Today we woke to grey skies but its spring and the first Sunday in September is Fathers’ Day here.  So all around the place fathers were opening gifts, children were excitedly helping and mothers were doing what mothers do, that is keeping the peace and ensuring that nobody became over-excited.

What does Fathers’ Day mean to you and your family?  Do you celebrate with gift giving and special dinners or is it just another day to you?  Growing up in England we didn’t celebrate Fathers’ Day – I don’t remember when people started celebrating Fathers on a particular day.  We were very lucky in that our Father was worth celebrating each day.

My memories of this man are many and special.  It was he who taught his three girls the appreciation of the English language and shared with us his love of words.  He taught us to be tolerant and to accept people as they are and he showered us with love.  He it was who told us that more could be accomplished with a smile than with harsh words. He taught us the power of positive thought and told his daughters they could have and be anything they wanted.  He made us feel special.

Early memories of my Father are sketchy as he went to war shortly after I was born, but there are some lovely photos of him with each of his daughters.

A very distinct memory was one Saturday way back in 1945 I think – if my older sister is reading this she will be able to confirm which year.  Anyway, Mother and her three girls had been to the market for the weekly shopping and when we returned home there was this man sitting in the living room.  Daddy had come home from the war.  My parents were not terribly demonstrative and I remember the greeting just as if they had seen each other that morning.  Oh how glad I was to have my Daddy back safe and sound.

Another memory is the day I was getting married.  Everyone had left for the church and he had to make sure that I was very sure that I wanted to marry and spend my life with my  Dashing Young Scotsman.  He assured me that it wasn’t too late to change my mind and then sat in the bridal car holding my hand all the way to the church.

When my daughter was born (his first grandchild) he was as excited as a first time father.  And when we gave her Mother’s name as her second name he was ready to burst with love and pride.
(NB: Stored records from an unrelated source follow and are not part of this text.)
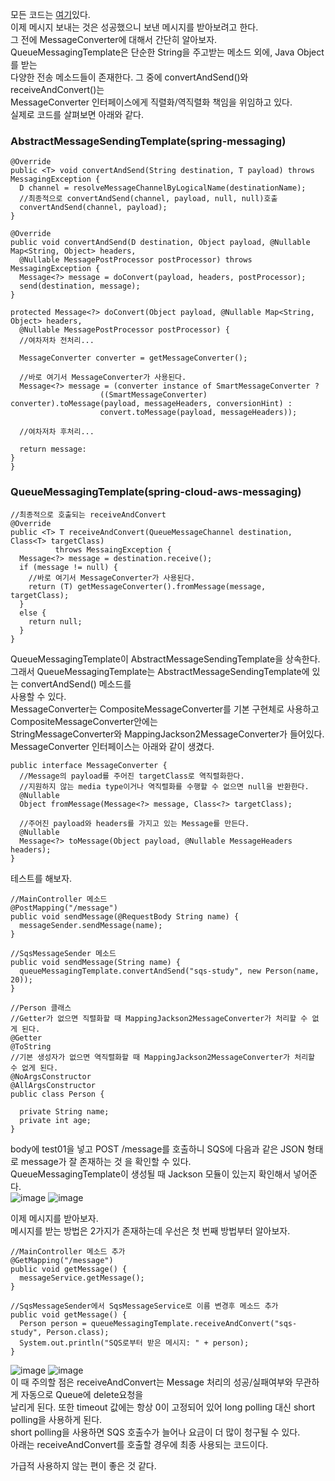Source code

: 모든 코드는 [여기](https://github.com/lannstark/aws-sqs-spring-boot)있다.  
이제 메시지 보내는 것은 성공했으니 보낸 메시지를 받아보려고 한다.  
그 전에 MessageConverter에 대해서 간단히 알아보자.  
QueueMessagingTemplate은 단순한 String을 주고받는 메소드 외에, Java Object를 받는  
다양한 전송 메소드들이 존재한다. 그 중에 convertAndSend()와 receiveAndConvert()는  
MessageConverter 인터페이스에게 직렬화/역직렬화 책임을 위임하고 있다.  
실제로 코드를 살펴보면 아래와 같다.  

### AbstractMessageSendingTemplate(spring-messaging)
```
@Override
public <T> void convertAndSend(String destination, T payload) throws MessagingException {
  D channel = resolveMessageChannelByLogicalName(destinationName);
  //최종적으로 convertAndSend(channel, payload, null, null)호출
  convertAndSend(channel, payload);
}

@Override
public void convertAndSend(D destination, Object payload, @Nullable Map<String, Object> headers,  
  @Nullable MessagePostProcessor postProcessor) throws MessagingException {
  Message<?> message = doConvert(payload, headers, postProcessor);
  send(destination, message);
}

protected Message<?> doConvert(Object payload, @Nullable Map<String, Object> headers,  
  @Nullable MessagePostProcessor postProcessor) {
  //여차저차 전처리...
  
  MessageConverter converter = getMessageConverter();
  
  //바로 여기서 MessageConverter가 사용된다.
  Message<?> message = (converter instance of SmartMessageConverter ? 
                    ((SmartMessageConverter) converter).toMessage(payload, messageHeaders, conversionHint) :
                    convert.toMessage(payload, messageHeaders));
  
  //여차저차 후처리...
  
  return message:
}
}
```
### QueueMessagingTemplate(spring-cloud-aws-messaging)
```
//최종적으로 호출되는 receiveAndConvert
@Override
public <T> T receiveAndConvert(QueueMessageChannel destination, Class<T> targetClass) 
          throws MessaingException {
  Message<?> message = destination.receive();
  if (message != null) {
    //바로 여기서 MessageConverter가 사용된다.
    return (T) getMessageConverter().fromMessage(message, targetClass);
  }
  else {
    return null;
  }
}
```
QueueMessagingTemplate이 AbstractMessageSendingTemplate을 상속한다.   
그래서 QueueMessagingTemplate는 AbstractMessageSendingTemplate에 있는 convertAndSend() 메소드를  
사용할 수 있다.   
MessageConverter는 CompositeMessageConverter를 기본 구현체로 사용하고 CompositeMessageConverter안에는  
StringMessageConverter와 MappingJackson2MessageConverter가 들어있다. 
MessageConverter 인터페이스는 아래와 같이 생겼다.  
```
public interface MessageConverter {
  //Message의 payload를 주어진 targetClass로 역직렬화한다.  
  //지원하지 않는 media type이거나 역직렬화를 수행할 수 없으면 null을 반환한다. 
  @Nullable
  Object fromMessage(Message<?> message, Class<?> targetClass);
  
  //주어진 payload와 headers를 가지고 있는 Message를 만든다.
  @Nullable
  Message<?> toMessage(Object payload, @Nullable MessageHeaders headers);
}
```
테스트를 해보자.  
```
//MainController 메소드
@PostMapping("/message")
public void sendMessage(@RequestBody String name) {
  messageSender.sendMessage(name);
}

//SqsMessageSender 메소드
public void sendMessage(String name) {
  queueMessagingTemplate.convertAndSend("sqs-study", new Person(name, 20));
}

//Person 클래스
//Getter가 없으면 직렬화할 때 MappingJackson2MessageConverter가 처리할 수 없게 된다.
@Getter
@ToString
//기본 생성자가 없으면 역직렬화할 때 MappingJackson2MessageConverter가 처리할 수 없게 된다. 
@NoArgsConstructor
@AllArgsConstructor
public class Person {
  
  private String name;
  private int age;
}
```
body에 test01을 넣고 POST /message를 호출하니 SQS에 다음과 같은 JSON 형태로 message가 잘 존재하는 것 
을 확인할 수 있다.  
QueueMessagingTemplate이 생성될 때 Jackson 모듈이 있는지 확인해서 넣어준다.  
![image](https://user-images.githubusercontent.com/33191974/139532583-946951e3-696a-4904-aaa0-caed5542cfc2.png)
![image](https://user-images.githubusercontent.com/33191974/139532626-6dc3b638-555c-4f1c-9880-9419829de473.png)  
  
이제 메시지를 받아보자.  
메시지를 받는 방법은 2가지가 존재하는데 우선은 첫 번째 방법부터 알아보자.  
```
//MainController 메소드 추가
@GetMapping("/message")
public void getMessage() {
  messageService.getMessage();
}

//SqsMessageSender에서 SqsMessageService로 이름 변경후 메소드 추가
public void getMessage() {
  Person person = queueMessagingTemplate.receiveAndConvert("sqs-study", Person.class);
  System.out.println("SQS로부터 받은 메시지: " + person);
}
```
![image](https://user-images.githubusercontent.com/33191974/139532984-f75a4213-d907-454e-acd7-25b59b5023a8.png)
![image](https://user-images.githubusercontent.com/33191974/139532994-c90e4a1c-597a-4ed9-85ec-b8104dca2293.png)  
이 때 주의할 점은 receiveAndConvert는 Message 처리의 성공/실패여부와 무관하게 자동으로 Queue에 delete요청을  
날리게 된다. 또한 timeout 값에는 항상 0이 고정되어 있어 long polling 대신 short polling을 사용하게 된다.  
short polling을 사용하면 SQS 호출수가 늘어나 요금이 더 많이 청구될 수 있다.  
아래는 receiveAndConvert를 호출할 경우에 최종 사용되는 코드이다.   

가급적 사용하지 않는 편이 좋은 것 같다.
When his first grandchild was born he was over the moon; when his great-grandson was born his response on being asked ‘How do you feel about being a great grandfather?’ was “I’ve always been a Great grandfather’.

And years later when he was going blind he taught himself to do the crossword with my younger sister reading the clues to him while he supplied the answers.

Memories, memories so many happy memories.  Lazy winter nights at home while he read to us or we all listened to something special on the radio.  And later all watching television together and debating the merits of a particular play or actor.

When we were growing up he was strict but he was fair.  If he decreed something was so and we could counter with an acceptable argument he was likely to change the decree.  But he was a stickler for being on time, coming home when one was told to and he insisted that we behave as ladies at all times.  I must say that the final requirement in that sentence was not always adhered to.

Unfortunately, my children didn’t really know this very special man as we lived on the other side of the world, only getting back to see him and Mother every two years.  But they do know how special he was from the tales I have told them over the years.

That was my Dad.  A very special Father who sadly is no longer with us. He was not religious and at his funeral, they played Frank Singing “Unforgettable”.  That sums up my Dad.  I miss him as I know both of my sisters do and am grateful that we were blessed with such a great father.

“To live in lives with leave behind
is not to die.”
Judith Baxter, daughter, sister & friend.